REQUIREMENT:
Reproduce every record below exactly as it appears.

RECORDS TO PROCESS:
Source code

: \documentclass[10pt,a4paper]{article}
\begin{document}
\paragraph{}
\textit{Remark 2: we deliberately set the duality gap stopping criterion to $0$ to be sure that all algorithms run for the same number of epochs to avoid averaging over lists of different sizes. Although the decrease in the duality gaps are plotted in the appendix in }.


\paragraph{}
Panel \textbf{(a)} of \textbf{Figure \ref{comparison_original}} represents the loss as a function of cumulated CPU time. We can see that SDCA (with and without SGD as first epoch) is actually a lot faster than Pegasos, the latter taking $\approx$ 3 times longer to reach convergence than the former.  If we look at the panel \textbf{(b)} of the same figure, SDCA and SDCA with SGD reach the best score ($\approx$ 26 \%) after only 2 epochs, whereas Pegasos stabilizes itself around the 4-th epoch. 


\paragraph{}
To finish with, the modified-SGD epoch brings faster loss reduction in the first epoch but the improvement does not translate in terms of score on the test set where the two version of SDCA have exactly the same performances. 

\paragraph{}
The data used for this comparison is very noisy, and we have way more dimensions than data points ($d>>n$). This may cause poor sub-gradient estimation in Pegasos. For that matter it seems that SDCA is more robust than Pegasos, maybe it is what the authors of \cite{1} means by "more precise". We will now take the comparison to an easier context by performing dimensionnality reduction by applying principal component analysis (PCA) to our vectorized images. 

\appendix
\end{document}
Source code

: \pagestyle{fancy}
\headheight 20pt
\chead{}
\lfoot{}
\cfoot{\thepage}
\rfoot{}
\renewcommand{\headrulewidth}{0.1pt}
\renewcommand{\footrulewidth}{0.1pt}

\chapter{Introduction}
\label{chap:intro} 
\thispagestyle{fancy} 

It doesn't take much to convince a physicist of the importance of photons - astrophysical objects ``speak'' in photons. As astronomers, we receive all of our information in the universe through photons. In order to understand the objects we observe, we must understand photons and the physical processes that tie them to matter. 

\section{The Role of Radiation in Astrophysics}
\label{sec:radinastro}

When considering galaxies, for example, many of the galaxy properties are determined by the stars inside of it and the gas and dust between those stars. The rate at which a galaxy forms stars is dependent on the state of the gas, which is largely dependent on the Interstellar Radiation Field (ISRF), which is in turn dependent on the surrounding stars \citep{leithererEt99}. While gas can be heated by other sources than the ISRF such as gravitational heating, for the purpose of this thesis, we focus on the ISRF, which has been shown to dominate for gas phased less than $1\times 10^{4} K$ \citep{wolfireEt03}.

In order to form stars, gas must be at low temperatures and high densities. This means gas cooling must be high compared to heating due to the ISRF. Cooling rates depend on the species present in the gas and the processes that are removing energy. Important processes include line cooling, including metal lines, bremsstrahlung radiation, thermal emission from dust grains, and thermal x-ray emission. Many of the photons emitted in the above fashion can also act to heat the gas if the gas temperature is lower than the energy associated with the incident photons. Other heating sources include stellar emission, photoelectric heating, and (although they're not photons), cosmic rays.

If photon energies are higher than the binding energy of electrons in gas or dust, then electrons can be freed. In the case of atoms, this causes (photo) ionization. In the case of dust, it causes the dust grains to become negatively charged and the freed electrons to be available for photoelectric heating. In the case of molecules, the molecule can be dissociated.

ANSWER BOX:
Source code

: \documentclass[10pt,a4paper]{article}
\begin{document}
\paragraph{}
\textit{Remark 2: we deliberately set the duality gap stopping criterion to $0$ to be sure that all algorithms run for the same number of epochs to avoid averaging over lists of different sizes. Although the decrease in the duality gaps are plotted in the appendix in }.


\paragraph{}
Panel \textbf{(a)} of \textbf{Figure \ref{comparison_original}} represents the loss as a function of cumulated CPU time. We can see that SDCA (with and without SGD as first epoch) is actually a lot faster than Pegasos, the latter taking $\approx$ 3 times longer to reach convergence than the former.  If we look at the panel \textbf{(b)} of the same figure, SDCA and SDCA with SGD reach the best score ($\approx$ 26 \%) after only 2 epochs, whereas Pegasos stabilizes itself around the 4-th epoch. 


\paragraph{}
To finish with, the modified-SGD epoch brings faster loss reduction in the first epoch but the improvement does not translate in terms of score on the test set where the two version of SDCA have exactly the same performances. 

\paragraph{}
The data used for this comparison is very noisy, and we have way more dimensions than data points ($d>>n$). This may cause poor sub-gradient estimation in Pegasos. For that matter it seems that SDCA is more robust than Pegasos, maybe it is what the authors of \cite{1} means by "more precise". We will now take the comparison to an easier context by performing dimensionnality reduction by applying principal component analysis (PCA) to our vectorized images. 

\appendix
\end{document}
Source code

: \pagestyle{fancy}
\headheight 20pt
\chead{}
\lfoot{}
\cfoot{\thepage}
\rfoot{}
\renewcommand{\headrulewidth}{0.1pt}
\renewcommand{\footrulewidth}{0.1pt}

\chapter{Introduction}
\label{chap:intro} 
\thispagestyle{fancy} 

It doesn't take much to convince a physicist of the importance of photons - astrophysical objects ``speak'' in photons. As astronomers, we receive all of our information in the universe through photons. In order to understand the objects we observe, we must understand photons and the physical processes that tie them to matter. 

\section{The Role of Radiation in Astrophysics}
\label{sec:radinastro}

When considering galaxies, for example, many of the galaxy properties are determined by the stars inside of it and the gas and dust between those stars. The rate at which a galaxy forms stars is dependent on the state of the gas, which is largely dependent on the Interstellar Radiation Field (ISRF), which is in turn dependent on the surrounding stars \citep{leithererEt99}. While gas can be heated by other sources than the ISRF such as gravitational heating, for the purpose of this thesis, we focus on the ISRF, which has been shown to dominate for gas phased less than $1\times 10^{4} K$ \citep{wolfireEt03}.

In order to form stars, gas must be at low temperatures and high densities. This means gas cooling must be high compared to heating due to the ISRF. Cooling rates depend on the species present in the gas and the processes that are removing energy. Important processes include line cooling, including metal lines, bremsstrahlung radiation, thermal emission from dust grains, and thermal x-ray emission. Many of the photons emitted in the above fashion can also act to heat the gas if the gas temperature is lower than the energy associated with the incident photons. Other heating sources include stellar emission, photoelectric heating, and (although they're not photons), cosmic rays.

If photon energies are higher than the binding energy of electrons in gas or dust, then electrons can be freed. In the case of atoms, this causes (photo) ionization. In the case of dust, it causes the dust grains to become negatively charged and the freed electrons to be available for photoelectric heating. In the case of molecules, the molecule can be dissociated.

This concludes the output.